◆ **TRY IT**
What is needed is an exact copy of the records, with the images left out.

◆ **RECORDED INFORMATION**
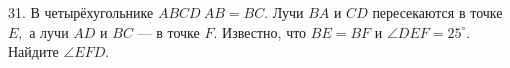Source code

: 31. В четырёхугольнике $ABCD\ AB=BC.$ Лучи $BA$ и $CD$ пересекаются в точке $E,$ а лучи $AD$ и $BC$ --- в точке $F.$ Известно, что $BE=BF$ и $\angle DEF=25^\circ.$ Найдите $\angle EFD.$\\

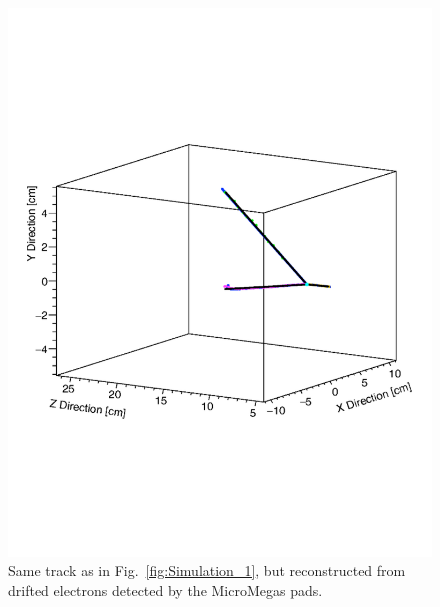 \documentclass[final,number,sort&compress,5p,times,twocolumn]{elsarticle}
\begin{document}
\begin{figure}[hbt!]
    \centering
     \includegraphics[width=1.0\columnwidth]{Figs/Simulation_2}
     \caption{Same track as in Fig.~\ref{fig:Simulation_1}, but reconstructed from drifted electrons
detected by the MicroMegas pads.}
     \label{fig:Simulation_2}
   \end{figure}
\end{document}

◆ **RESPONSE BOX**
Source code

: 31. В четырёхугольнике $ABCD\ AB=BC.$ Лучи $BA$ и $CD$ пересекаются в точке $E,$ а лучи $AD$ и $BC$ --- в точке $F.$ Известно, что $BE=BF$ и $\angle DEF=25^\circ.$ Найдите $\angle EFD.$\\

 \documentclass[final,number,sort&compress,5p,times,twocolumn]{elsarticle}
\begin{document}
\begin{figure}[hbt!]
    \centering
     \includegraphics[width=1.0\columnwidth]{Figs/Simulation_2}
     \caption{Same track as in Fig.~\ref{fig:Simulation_1}, but reconstructed from drifted electrons
detected by the MicroMegas pads.}
     \label{fig:Simulation_2}
   \end{figure}
\end{document}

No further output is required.